Au sein d’un catalogue éclectique, faisant la part belle à l’art classique et moderne, les commissaires-priseurs Jules et Valérie Régis présenteront aux enchères le 5 décembre un lampadaire Grande feuille réalisé par Alberto Giacometti et estimé de 100 000 à 150 000 euros. Il a été retrouvé au hasard d’un inventaire dans une maison de la région parisienne.
[Mise à jour, 7 décembre 2023] Le lampadaire de Giacometti a été adjugé 582 800 euros (frais inclus).
Le 5 décembre à Deuil-la-Barre, les amateurs pourront découvrir une pièce emblématique du travail d’avant-guerre des frères Giacometti : un lampadaire certifié authentique par la fondation Giacometti et portant le numéro Ag04. « Cette pièce provient d’une jolie maison en région parisienne qui était restée dans son jus depuis les années 1950. Lorsque la propriétaire est tombée malade, à la fin de sa vie, la maison a malheureusement été pillée. C’est donc à l’occasion de l’inventaire de succession de cette maison dévastée, que je suis tombée sur ce lampadaire qui attendait sagement d’être remis en lumière, sans mauvais jeu de mot. Une vraie belle découverte », s’enthousiasme le commissaire-priseur Jules Régis.

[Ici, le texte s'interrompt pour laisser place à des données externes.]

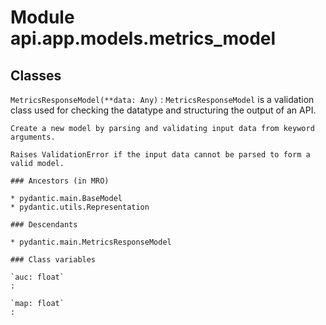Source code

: Module api.app.models.metrics_model
===================================

Classes
-------

`MetricsResponseModel(**data: Any)`
:   `MetricsResponseModel` is a validation class used for checking the datatype and structuring the output of an API.

    Create a new model by parsing and validating input data from keyword arguments.
    
    Raises ValidationError if the input data cannot be parsed to form a valid model.

    ### Ancestors (in MRO)

    * pydantic.main.BaseModel
    * pydantic.utils.Representation

    ### Descendants

    * pydantic.main.MetricsResponseModel

    ### Class variables

    `auc: float`
    :

    `map: float`
    :
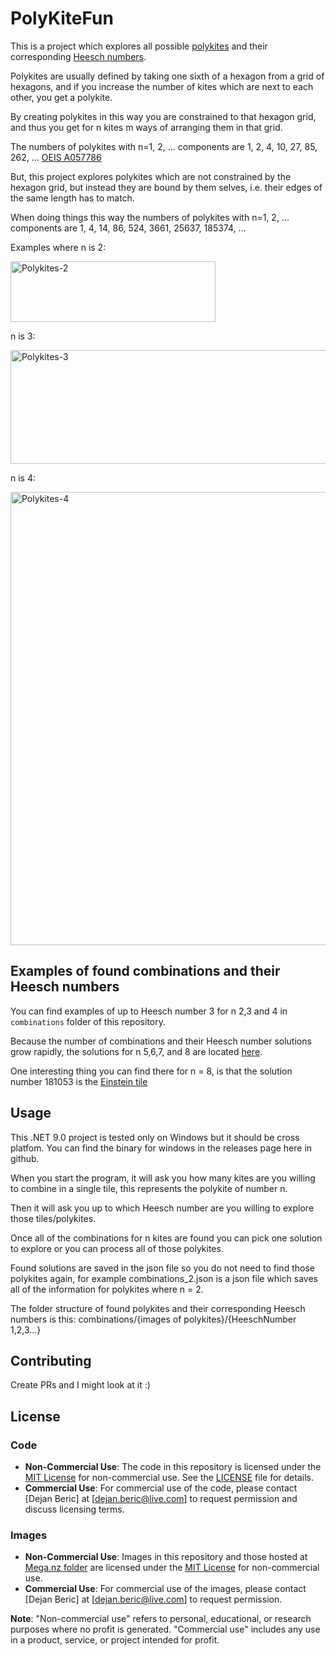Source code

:# PolyKiteFun

This is a project which explores all possible [polykites](https://mathworld.wolfram.com/Polykite.html) and their corresponding [Heesch numbers](https://mathworld.wolfram.com/HeeschNumber.html).


Polykites are usually defined by taking one sixth of a hexagon from a grid of hexagons, and if you increase the number of kites which are next to each other, you get a polykite.


By creating polykites in this way you are constrained to that hexagon grid, and thus you get for n kites m ways of arranging them in that grid.


The numbers of polykites with n=1, 2, ... components are 1, 2, 4, 10, 27, 85, 262, ... [OEIS A057786](http://oeis.org/A057786)


But, this project explores polykites which are not constrained by the hexagon grid, but instead they are bound by them selves, i.e. their edges of the same length has to match.


When doing things this way the numbers of polykites with n=1, 2, ... components are 1, 4, 14, 86, 524, 3661, 25637, 185374, ...


Examples where n is 2:


<img width="328" height="97" alt="Polykites-2" src="https://github.com/user-attachments/assets/84b93582-06bf-4702-8f2f-dba24f3890c0" />


n is 3:


<img width="574" height="182" alt="Polykites-3" src="https://github.com/user-attachments/assets/fb914fcc-14e0-480e-a5fa-5525b23ae368" />


n is 4:


<img width="881" height="725" alt="Polykites-4" src="https://github.com/user-attachments/assets/32b5e488-607e-4542-91a1-f249b5cd845a" />


## Examples of found combinations and their Heesch numbers

You can find examples of up to Heesch number 3 for n 2,3 and 4 in `combinations` folder of this repository.


Because the number of combinations and their Heesch number solutions grow rapidly, the solutions for n 5,6,7, and 8 are located [here](https://mega.nz/folder/fbQ2xRwR#N3abQX7fteMSIuXKpjWWxQ).

One interesting thing you can find there for n = 8, is that the solution number 181053 is the [Einstein tile](https://www.scientificamerican.com/article/newfound-mathematical-einstein-shape-creates-a-never-repeating-pattern/)

## Usage

This .NET 9.0 project is tested only on Windows but it should be cross platfom. You can find the binary for windows in the releases page here in github.


When you start the program, it will ask you how many kites are you willing to combine in a single tile, this represents the polykite of number n.


Then it will ask you up to which Heesch number are you willing to explore those tiles/polykites.


Once all of the combinations for n kites are found you can pick one solution to explore or you can process all of those polykites.


Found solutions are saved in the json file so you do not need to find those polykites again, for example combinations_2.json is a json file which saves all of the information for polykites where n = 2.


The folder structure of found polykites and their corresponding Heesch numbers is this: combinations/{images of polykites}/{HeeschNumber 1,2,3...}


## Contributing

Create PRs and I might look at it :)


## License

### Code
- **Non-Commercial Use**: The code in this repository is licensed under the [MIT License](LICENSE) for non-commercial use. See the [LICENSE](LICENSE) file for details.
- **Commercial Use**: For commercial use of the code, please contact [Dejan Beric] at [dejan.beric@live.com] to request permission and discuss licensing terms.

### Images
- **Non-Commercial Use**: Images in this repository and those hosted at [Mega.nz folder](https://mega.nz/folder/fbQ2xRwR#N3abQX7fteMSIuXKpjWWxQ) are licensed under the [MIT License](LICENSE) for non-commercial use.
- **Commercial Use**: For commercial use of the images, please contact [Dejan Beric] at [dejan.beric@live.com] to request permission.

**Note**: "Non-commercial use" refers to personal, educational, or research purposes where no profit is generated. "Commercial use" includes any use in a product, service, or project intended for profit.

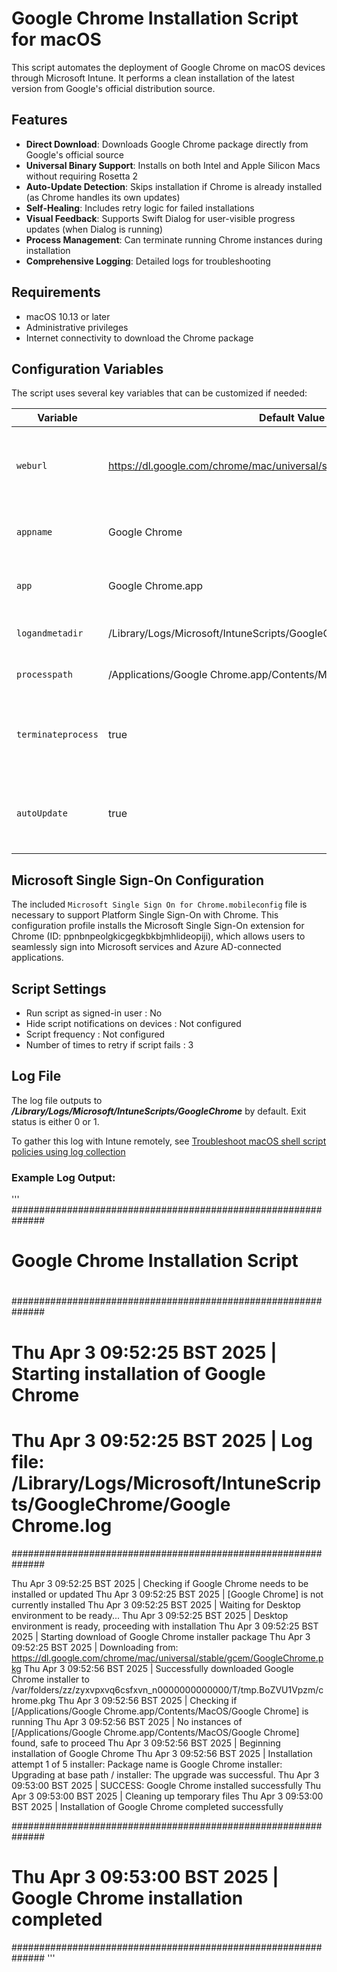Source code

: # Google Chrome Installation Script for macOS

This script automates the deployment of Google Chrome on macOS devices through Microsoft Intune. It performs a clean installation of the latest version from Google's official distribution source.

## Features

- **Direct Download**: Downloads Google Chrome package directly from Google's official source
- **Universal Binary Support**: Installs on both Intel and Apple Silicon Macs without requiring Rosetta 2
- **Auto-Update Detection**: Skips installation if Chrome is already installed (as Chrome handles its own updates)
- **Self-Healing**: Includes retry logic for failed installations
- **Visual Feedback**: Supports Swift Dialog for user-visible progress updates (when Dialog is running)
- **Process Management**: Can terminate running Chrome instances during installation
- **Comprehensive Logging**: Detailed logs for troubleshooting

## Requirements

- macOS 10.13 or later
- Administrative privileges
- Internet connectivity to download the Chrome package

## Configuration Variables

The script uses several key variables that can be customized if needed:

| Variable | Default Value | Description |
|----------|---------------|-------------|
| `weburl` | https://dl.google.com/chrome/mac/universal/stable/gcem/GoogleChrome.pkg | Direct download URL for Google Chrome package |
| `appname` | Google Chrome | Display name used in logs and Swift Dialog |
| `app` | Google Chrome.app | Folder of the application as installed |
| `logandmetadir` | /Library/Logs/Microsoft/IntuneScripts/GoogleChrome | Directory where logs are stored |
| `processpath` | /Applications/Google Chrome.app/Contents/MacOS/Google Chrome | Full path to the Chrome process |
| `terminateprocess` | true | Whether to terminate Chrome if running during installation |
| `autoUpdate` | true | Whether to skip installation if Chrome is already installed |

## Microsoft Single Sign-On Configuration

The included `Microsoft Single Sign On for Chrome.mobileconfig` file is necessary to support Platform Single Sign-On with Chrome. This configuration profile installs the Microsoft Single Sign-On extension for Chrome (ID: ppnbnpeolgkicgegkbkbjmhlideopiji), which allows users to seamlessly sign into Microsoft services and Azure AD-connected applications.

## Script Settings

- Run script as signed-in user : No
- Hide script notifications on devices : Not configured
- Script frequency : Not configured
- Number of times to retry if script fails : 3

## Log File

The log file outputs to ***/Library/Logs/Microsoft/IntuneScripts/GoogleChrome*** by default. Exit status is either 0 or 1.

To gather this log with Intune remotely, see [Troubleshoot macOS shell script policies using log collection](https://docs.microsoft.com/en-us/mem/intune/apps/macos-shell-scripts#troubleshoot-macos-shell-script-policies-using-log-collection)

### Example Log Output:
'''
##############################################################
#                                                            #
#           Google Chrome Installation Script                #
#                                                            #
##############################################################
# Thu Apr  3 09:52:25 BST 2025 | Starting installation of Google Chrome
# Thu Apr  3 09:52:25 BST 2025 | Log file: /Library/Logs/Microsoft/IntuneScripts/GoogleChrome/Google Chrome.log
##############################################################

Thu Apr  3 09:52:25 BST 2025 | Checking if Google Chrome needs to be installed or updated
Thu Apr  3 09:52:25 BST 2025 | [Google Chrome] is not currently installed
Thu Apr  3 09:52:25 BST 2025 | Waiting for Desktop environment to be ready...
Thu Apr  3 09:52:25 BST 2025 | Desktop environment is ready, proceeding with installation
Thu Apr  3 09:52:25 BST 2025 | Starting download of Google Chrome installer package
Thu Apr  3 09:52:25 BST 2025 | Downloading from: https://dl.google.com/chrome/mac/universal/stable/gcem/GoogleChrome.pkg
Thu Apr  3 09:52:56 BST 2025 | Successfully downloaded Google Chrome installer to /var/folders/zz/zyxvpxvq6csfxvn_n0000000000000/T/tmp.BoZVU1Vpzm/chrome.pkg
Thu Apr  3 09:52:56 BST 2025 | Checking if [/Applications/Google Chrome.app/Contents/MacOS/Google Chrome] is running
Thu Apr  3 09:52:56 BST 2025 | No instances of [/Applications/Google Chrome.app/Contents/MacOS/Google Chrome] found, safe to proceed
Thu Apr  3 09:52:56 BST 2025 | Beginning installation of Google Chrome
Thu Apr  3 09:52:56 BST 2025 | Installation attempt 1 of 5
installer: Package name is Google Chrome
installer: Upgrading at base path /
installer: The upgrade was successful.
Thu Apr  3 09:53:00 BST 2025 | SUCCESS: Google Chrome installed successfully
Thu Apr  3 09:53:00 BST 2025 | Cleaning up temporary files
Thu Apr  3 09:53:00 BST 2025 | Installation of Google Chrome completed successfully

##############################################################
# Thu Apr  3 09:53:00 BST 2025 | Google Chrome installation completed
##############################################################
'''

Une pièce emblématique des intérieurs des années 1930
Alberto Giacometti est particulièrement célèbre pour ses sculptures longilignes mais sa production destinée à l’ameublement, imaginée avec son frère Diego, gagne de plus en plus d’adeptes. « Un modèle étoile était ainsi vendu 200 000 euros à Rodez en mars dernier », indique Jules Régis. Ces lampadaires, qu’il s’agisse du modèle Feuille, comme ici, ou des éditions Étoiles ou Tête de femme, s’inscrivent dans une gamme d’objets décoratifs, dont des lampes de table et de bureau, destinés au décorateur parisien Jean-Michel Frank dans les années 1930. Ce dernier, très demandé pour son style Art déco, aux lignes sobres et raffinées, habillait les intérieurs de l’époque sans jamais omettre d’intégrer un élément décoratif signé Giacometti. Après avoir conçu leurs lampadaires, les frères Giacometti les envoyaient dans l’atelier d’Alexis Rudier, fondeur de Maillol et Rodin, afin qu’ils soient fondus. Cette collaboration marquante des années d’avant-guerre suffit à expliquer la cote croissante de ces lampadaires. Jules Régis spécifie toutefois que « la provenance et la patine de ces objets décoratifs influencent aussi grandement les adjudications finales ».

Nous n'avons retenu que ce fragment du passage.